**WORK ITEM**: Go through the listing below and output exactly the line with "The main goal", the line with "### In progress...", and each line between; omit the rest.
EXERCISE INPUTS START
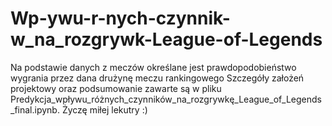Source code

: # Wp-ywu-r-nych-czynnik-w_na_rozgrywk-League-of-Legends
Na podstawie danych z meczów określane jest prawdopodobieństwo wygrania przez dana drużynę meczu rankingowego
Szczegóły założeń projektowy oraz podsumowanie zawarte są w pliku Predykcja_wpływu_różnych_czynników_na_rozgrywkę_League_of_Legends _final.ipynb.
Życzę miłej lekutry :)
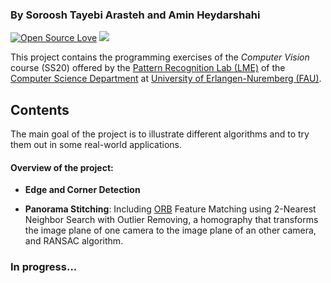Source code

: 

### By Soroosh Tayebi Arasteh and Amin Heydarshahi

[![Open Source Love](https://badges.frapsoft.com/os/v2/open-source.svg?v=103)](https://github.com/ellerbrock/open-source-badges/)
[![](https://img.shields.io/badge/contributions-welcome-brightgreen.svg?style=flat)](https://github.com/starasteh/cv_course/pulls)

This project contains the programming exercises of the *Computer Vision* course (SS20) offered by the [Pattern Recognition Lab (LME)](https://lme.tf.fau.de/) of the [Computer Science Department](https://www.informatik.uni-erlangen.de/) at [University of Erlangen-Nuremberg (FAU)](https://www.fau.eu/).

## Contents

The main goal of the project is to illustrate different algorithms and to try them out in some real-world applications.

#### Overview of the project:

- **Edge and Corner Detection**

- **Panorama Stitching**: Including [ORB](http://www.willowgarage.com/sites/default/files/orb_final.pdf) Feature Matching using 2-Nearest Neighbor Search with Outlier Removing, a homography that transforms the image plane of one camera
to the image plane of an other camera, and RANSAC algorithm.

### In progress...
EXERCISE INPUTS END
EXERCISE INPUTS START
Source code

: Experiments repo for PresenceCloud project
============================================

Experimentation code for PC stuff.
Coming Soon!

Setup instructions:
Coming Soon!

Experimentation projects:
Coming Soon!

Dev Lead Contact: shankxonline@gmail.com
EXERCISE INPUTS END
**REPLY**:
The main goal of the project is to illustrate different algorithms and to try them out in some real-world applications.

#### Overview of the project:

- **Edge and Corner Detection**

- **Panorama Stitching**: Including [ORB](http://www.willowgarage.com/sites/default/files/orb_final.pdf) Feature Matching using 2-Nearest Neighbor Search with Outlier Removing, a homography that transforms the image plane of one camera
to the image plane of an other camera, and RANSAC algorithm.

### In progress...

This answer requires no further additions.